L'apparente contradiction tient à notre façon de traiter les enjeux économiques. On ne regarde pas les bonnes choses. On décode trop les événements économiques à travers le prisme déformant des marchés financiers, avec ses émois, ses revirements, ses mouvements spéculatifs et sa vision à courte vue. Une tendance renforcée par une culture médiatique qui se nourrit de spectaculaire. Si on oublie un peu le showbizz et qu'on prend un certain recul, on peut voir les choses d'une autre façon.

En créant un fonds de soutien de 750 milliards d'euros, l'Union européenne a envoyé le message qu'elle soutiendrait ses pays membres, et donc sa monnaie, ce qui éloigne sérieusement la possibilité que la Grèce soit incapable de rembourser sa dette et que cet effondrement ait un effet d'entraînement sur d'autres pays européens fragiles et sur l'euro.

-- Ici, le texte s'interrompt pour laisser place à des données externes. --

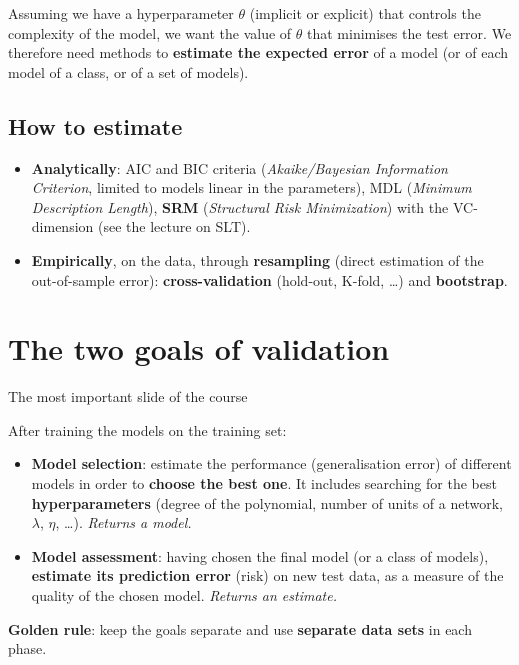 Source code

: Assuming we have a hyperparameter \(\theta\) (implicit or explicit)
that controls the complexity of the model, we want the value of
\(\theta\) that minimises the test error. We therefore need methods to
\textbf{estimate the expected error} of a model (or of each model of a
class, or of a set of models).

\subsection{How to estimate}\label{come-stimare}

\begin{itemize}
\tightlist
\item
  \textbf{Analytically}: AIC and BIC criteria (\emph{Akaike/Bayesian
  Information Criterion}, limited to models linear in the parameters),
  MDL (\emph{Minimum Description Length}), \textbf{SRM}
  (\emph{Structural Risk Minimization}) with the VC-dimension (see the
  lecture on SLT).
\item
  \textbf{Empirically}, on the data, through \textbf{resampling}
  (direct estimation of the out-of-sample error):
  \textbf{cross-validation} (hold-out, K-fold, \ldots) and
  \textbf{bootstrap}.
\end{itemize}

\section{The two goals of
validation}\label{i-due-obiettivi-della-validazione}

\begin{boxwarning}{The most important slide of the course}

After training the models on the training set:

\begin{itemize}
\tightlist
\item
  \textbf{Model selection}: estimate the performance (generalisation
  error) of different models in order to \textbf{choose the best one}.
  It includes searching for the best \textbf{hyperparameters} (degree
  of the polynomial, number of units of a network, \(\lambda\),
  \(\eta\), \ldots). \emph{Returns a model.}
\item
  \textbf{Model assessment}: having chosen the final model (or a class
  of models), \textbf{estimate its prediction error} (risk) on new test
  data, as a measure of the quality of the chosen model. \emph{Returns
  an estimate.}
\end{itemize}

\textbf{Golden rule}: keep the goals separate and use \textbf{separate
data sets} in each phase.

\end{boxwarning}

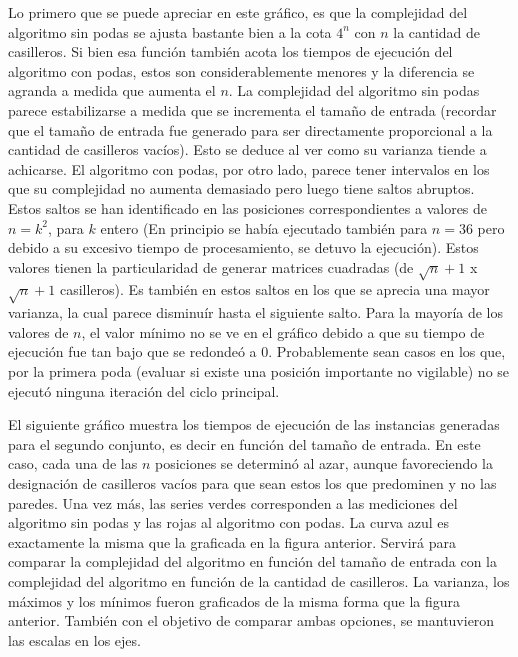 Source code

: \par{Lo primero que se puede apreciar en este gr\'afico, es que la complejidad del algoritmo sin podas se ajusta bastante bien a la cota $4^n$ con $n$ la cantidad de casilleros. Si bien esa funci\'on tambi\'en acota los tiempos de ejecuci\'on del algoritmo con podas, estos son considerablemente menores y la diferencia se agranda a medida que aumenta el $n$. La complejidad del algoritmo sin podas parece estabilizarse a medida que se incrementa el tama\~no de entrada (recordar que el tama\~no de entrada fue generado para ser directamente proporcional a la cantidad de casilleros vac\'ios). Esto se deduce al ver como su varianza tiende a achicarse. El algoritmo con podas, por otro lado, parece tener intervalos en los que su complejidad no aumenta demasiado pero luego tiene saltos abruptos. Estos saltos se han identificado en las posiciones correspondientes a valores de $n = k^2$, para $k$ entero (En principio se hab\'ia ejecutado tambi\'en para $n = 36$ pero debido a su excesivo tiempo de procesamiento, se detuvo la ejecuci\'on). Estos valores tienen la particularidad de generar matrices cuadradas (de $\sqrt{n}+1$ x $\sqrt{n}+1$ casilleros). Es tambi\'en en estos saltos en los que se aprecia una mayor varianza, la cual parece disminu\'ir hasta el siguiente salto. Para la mayor\'ia de los valores de $n$, el valor m\'inimo no se ve en el gr\'afico debido a que su tiempo de ejecuci\'on fue tan bajo que se redonde\'o a $0$. Probablemente sean casos en los que, por la primera poda (evaluar si existe una posici\'on importante no vigilable) no se ejecut\'o ninguna iteraci\'on del ciclo principal.}
\par{El siguiente gr\'afico muestra los tiempos de ejecuci\'on de las instancias generadas para el segundo conjunto, es decir en funci\'on del tama\~no de entrada. En este caso, cada una de las $n$ posiciones se determin\'o al azar, aunque favoreciendo la designaci\'on de casilleros vac\'ios para que sean estos los que predominen y no las paredes. Una vez m\'as, las series verdes corresponden a las mediciones del algoritmo sin podas y las rojas al algoritmo con podas. La curva azul es exactamente la misma que la graficada en la figura anterior. Servir\'a para comparar la complejidad del algoritmo en funci\'on del tama\~no de entrada con la complejidad del algoritmo en funci\'on de la cantidad de casilleros. La varianza, los m\'aximos y los m\'inimos fueron graficados de la misma forma que la figura anterior. Tambi\'en con el objetivo de comparar ambas opciones, se mantuvieron las escalas en los ejes.}
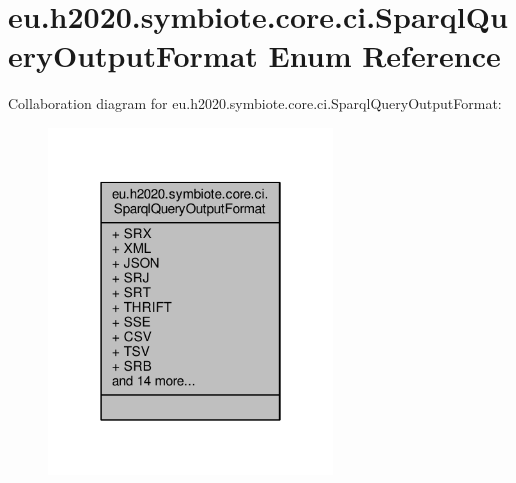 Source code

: \hypertarget{enumeu_1_1h2020_1_1symbiote_1_1core_1_1ci_1_1SparqlQueryOutputFormat}{}\section{eu.\+h2020.\+symbiote.\+core.\+ci.\+Sparql\+Query\+Output\+Format Enum Reference}
\label{enumeu_1_1h2020_1_1symbiote_1_1core_1_1ci_1_1SparqlQueryOutputFormat}


Collaboration diagram for eu.\+h2020.\+symbiote.\+core.\+ci.\+Sparql\+Query\+Output\+Format\+:
\nopagebreak
\begin{figure}[H]
\begin{center}
\leavevmode
\includegraphics[width=214pt]{enumeu_1_1h2020_1_1symbiote_1_1core_1_1ci_1_1SparqlQueryOutputFormat__coll__graph}
\end{center}
\end{figure}
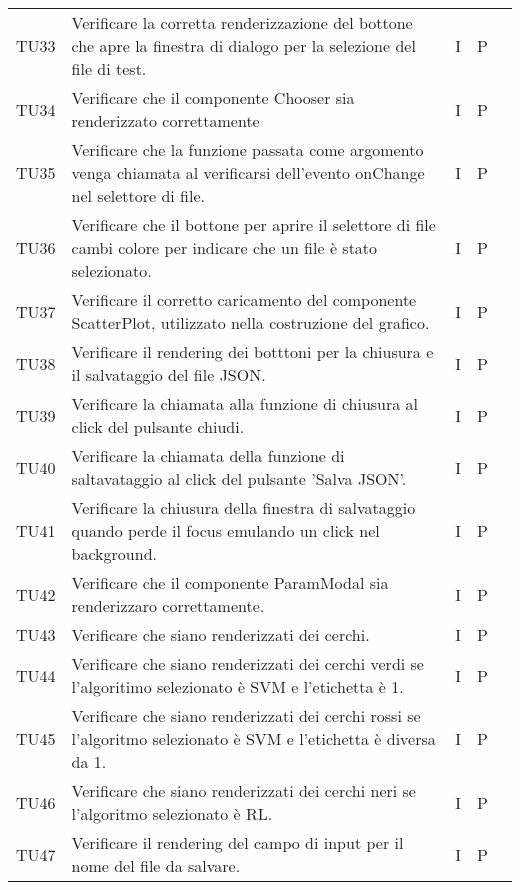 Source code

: \begin{longtable} {
		>{}p{15mm} 
		>{}p{79.5mm}
		>{}p{15mm} 
		>{}p{15mm}
		>{}p{0mm}}
	TU33    	& Verificare la corretta renderizzazione del bottone che apre la finestra di dialogo per la selezione del file di test. & I & P &\TBstrut \\ [2mm]
	TU34		& Verificare che il componente Chooser sia renderizzato correttamente& I & P &\TBstrut \\ [2mm]
	TU35    	& Verificare che la funzione passata come argomento venga chiamata al verificarsi dell'evento onChange nel selettore di file. & I & P &\TBstrut \\ [2mm]
	TU36    	& Verificare che il bottone per aprire il selettore di file cambi colore per indicare che un file è stato selezionato. & I & P &\TBstrut \\ [2mm]
	
	TU37    	& Verificare il corretto caricamento del componente ScatterPlot, utilizzato nella costruzione del grafico. & I & P &\TBstrut \\ [2mm]
	TU38    	& Verificare il rendering dei botttoni per la chiusura e il salvataggio del file JSON. & I & P &\TBstrut \\ [2mm]
	TU39    	& Verificare la chiamata alla funzione di chiusura al click del pulsante chiudi. & I & P &\TBstrut \\ [2mm]
	TU40    	& Verificare la chiamata della funzione di saltavataggio al click del pulsante 'Salva JSON'. & I & P &\TBstrut \\ [2mm]
	TU41    	& Verificare la chiusura della finestra di salvataggio quando perde il focus emulando un click nel background. & I & P &\TBstrut \\ [2mm]
	TU42		& Verificare che il componente ParamModal sia renderizzaro correttamente. & I & P &\TBstrut \\ [2mm]
	TU43		& Verificare che siano renderizzati dei cerchi.& I & P &\TBstrut \\ [2mm]
	TU44		& Verificare che siano renderizzati dei cerchi verdi se l'algoritimo selezionato è SVM e l'etichetta è 1.& I & P &\TBstrut \\ [2mm]
	TU45		& Verificare che siano renderizzati dei cerchi rossi se l'algoritmo selezionato è SVM e l'etichetta è diversa da 1.& I & P &\TBstrut \\ [2mm]
	TU46		& Verificare che siano renderizzati dei cerchi neri se l'algoritmo selezionato è RL.& I & P &\TBstrut \\ [2mm]
	TU47    	& Verificare il rendering del campo di input per il nome del file da salvare. & I & P &\TBstrut \\ [2mm]

\end{longtable}
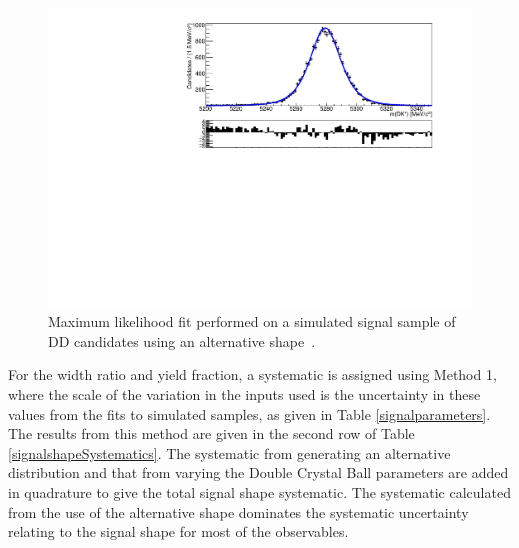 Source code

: \begin{figure}[h]
\centering
\includegraphics[width=0.7\linewidth]{figures/fitComponents/signalShape_DD_KPi_Johnson.pdf}
\caption{Maximum likelihood fit performed on a simulated signal sample of DD candidates using an alternative shape~\cite{doublejohnson}.}
\label{signalshapesys}
\end{figure}

For the width ratio and yield fraction, a systematic is assigned using Method 1, where the scale of the variation in the inputs used is the uncertainty in these values from the fits to simulated samples, as given in Table \ref{signalparameters}. The results from this method are given in the second row of Table \ref{signalshapeSystematics}. The systematic from generating an alternative distribution and that from varying the Double Crystal Ball parameters are added in quadrature to give the total signal shape systematic. The systematic calculated from the use of the alternative shape dominates the systematic uncertainty relating to the signal shape for most of the \CP observables.

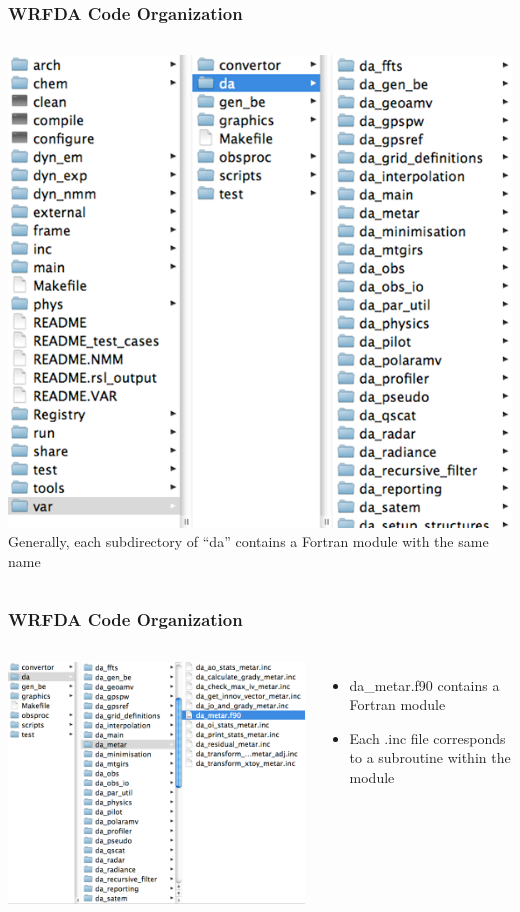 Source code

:\documentclass{beamer}
\begin{document}
\begin{frame}
\frametitle{WRFDA Code Organization}
\begin{columns}[c]
\column{5cm}
\includegraphics[scale=0.4]{wrfdaCode2}
\column{3cm}
Generally, each subdirectory of “da” contains a Fortran module with the same name
\end{columns}
\end{frame}

\begin{frame}
\frametitle{WRFDA Code Organization}
\begin{columns}[c, totalwidth=12cm]
\column{6cm}
\includegraphics[scale=0.4]{wrfdaCode3}
\column{4.5cm}
\begin{itemize}
\item da\_metar.f90 contains a Fortran module
\item Each .inc file corresponds to a subroutine within the module
\end{itemize}
\end{columns}
\end{frame}
\end{document}
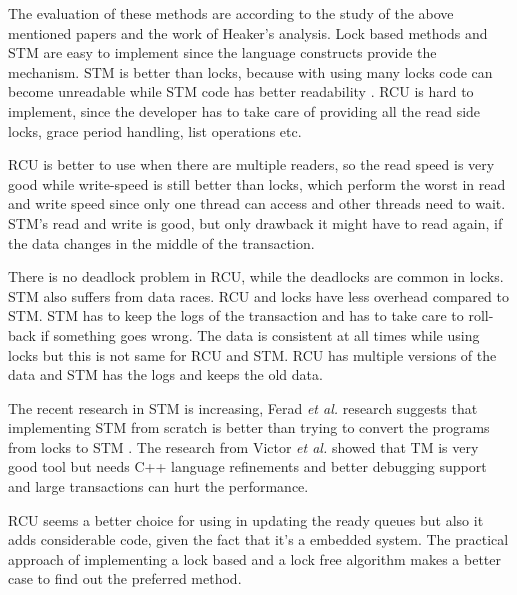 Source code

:The evaluation of these methods are according to the study of the above mentioned papers and the work of Heaker's analysis. Lock based methods and STM are easy to implement since the language constructs provide the mechanism. STM is better than locks, because with using many locks code can become unreadable while STM code has better readability \cite{pankratius2014software}. RCU is hard to implement, since the developer has to take care of providing all the read side locks, grace period handling, list operations etc.

RCU is better to use when there are multiple readers, so the read speed is very good while write-speed is still better than locks, which perform the worst in read and write speed since only one thread can access and other threads need to wait. STM's read and write is good, but only drawback it might have to read again, if the data changes in the middle of the transaction.

There is no deadlock problem in RCU, while the deadlocks are common in locks. STM also suffers from data races. RCU and locks have less overhead compared to STM. STM has to keep the logs of the transaction and has to take care to roll-back if something goes wrong. The data is consistent at all times while using locks but this is not same for RCU and STM. RCU has multiple versions of the data and STM has the logs and keeps the old data.

The recent research in STM is increasing, Ferad \emph{et al.} research suggests that implementing STM from scratch is better than trying to convert the programs from locks to STM \cite{zyulkyarov2009atomic}. The research from Victor \emph{et al.} \cite{pankratius2014software} showed that  TM is very good tool but needs C++ language refinements and better debugging support and large transactions can hurt the performance.

RCU seems a better choice for using in updating the ready queues but also it adds considerable code, given the fact that it's a embedded system. The practical approach of implementing a lock based and a lock free algorithm makes   a better case to find out the preferred method.

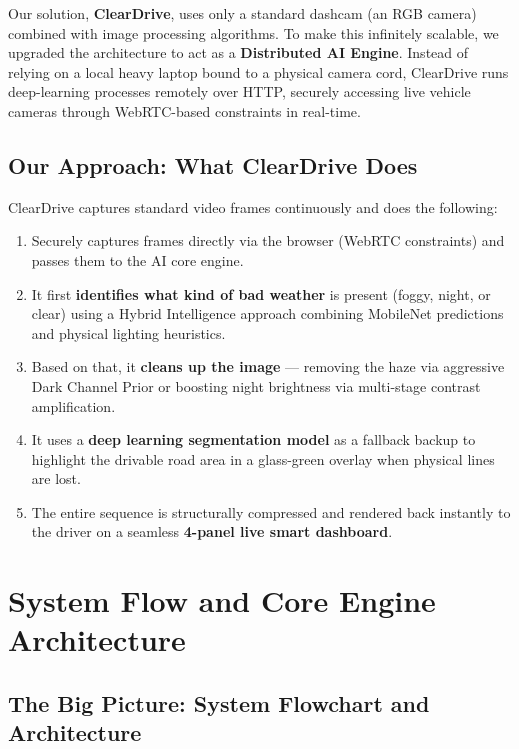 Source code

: \documentclass[12pt, a4paper]{article}
\begin{document}
Our solution, \textbf{ClearDrive}, uses only a standard dashcam (an RGB camera)
combined with image processing algorithms. To make this infinitely scalable, we upgraded the architecture to act as a \textbf{Distributed AI Engine}. Instead of relying on a local heavy laptop bound to a physical camera cord, ClearDrive runs deep-learning processes remotely over HTTP, securely accessing live vehicle cameras through WebRTC-based constraints in real-time.

\subsection{Our Approach: What ClearDrive Does}

ClearDrive captures standard video frames continuously and does the following:
\begin{enumerate}
  \item Securely captures frames directly via the browser (WebRTC constraints) and passes them to the AI core engine.
  \item It first \textbf{identifies what kind of bad weather} is present
  (foggy, night, or clear) using a Hybrid Intelligence approach combining MobileNet predictions and physical lighting heuristics.
  \item Based on that, it \textbf{cleans up the image} — removing the haze via aggressive Dark Channel Prior or boosting night brightness via multi-stage contrast amplification.
  \item It uses a \textbf{deep learning segmentation model} as a fallback backup to highlight the drivable road area in a glass-green overlay when physical lines are lost.
  \item The entire sequence is structurally compressed and rendered back instantly to the driver on a seamless \textbf{4-panel live smart dashboard}.
\end{enumerate}

\section{System Flow and Core Engine Architecture}

\subsection{The Big Picture: System Flowchart and Architecture}
\end{document}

Mais en ce faisant, l'Europe ne fait que gagner du temps. Ce à quoi elle doit maintenant s'attaquer, c'est à un long et laborieux effort de reconstruction. C'est moins spectaculaire que les mouvements en yoyo des indices boursiers, mais c'est bien plus dramatique.

Avec le recul, on peut voir ces turbulences européennes comme un contrecoup de la crise financière et de la récession mondiale, un peu comme les répliques qui suivent un tremblement de terre. Pour combattre la récession, la plupart des pays ont lancé des plans de relance, un remède efficace, mais qui comportait un effet secondaire, l'aggravation de l'endettement. Cela frappe plus particulièrement les pays déjà très fragiles, comme la Grèce, dont la dette atteint 115% du PIB, et dans une moindre mesure les pays qui ont été davantage frappés par la récession, comme l'Espagne, le Portugal ou l'Irlande.

C'est sur cette toile de fond que s'est déroulé l'épisode hellène. Un pays mal géré, qui avait falsifié ses livres, dans une impasse politique telle que des prêteurs et des agences de notation pouvaient raisonnablement craindre que le pays soit incapable de rembourser sa dette ou, à tout le moins, que le risque des prêts à ce pays augmentait. D'où la décote.

Ce qui était moins raisonnable, c'est le cercle vicieux, le fait qu'un pays dont la cote baisse a encore plus de mal à s'en sortir, que les jeux spéculatifs sur l'euro amplifient le problème et sèment le doute sur d'autres pays qui ne sont pas dans la même situation. L'intervention européenne casse cette dynamique, en réduisant le risque, et en faisant perdre de l'argent à ceux qui ont spéculé contre l'euro.

C'est maintenant que le vrai travail doit commencer. La Grèce doit faire son ménage, avec des conséquences politiques, économiques et sociales majeures pendant des années. Les autres pays fragilisés doivent accélérer leur redressement. L'Europe dans son ensemble doit resserrer les critères financiers d'adhésion à la monnaie commune.

Mais les enjeux les plus difficiles seront probablement de nature politique, et ils tournent autour des problèmes que pose une monnaie commune partagée par des pays disparates, tant par la taille, la richesse, la performance que les traditions politiques.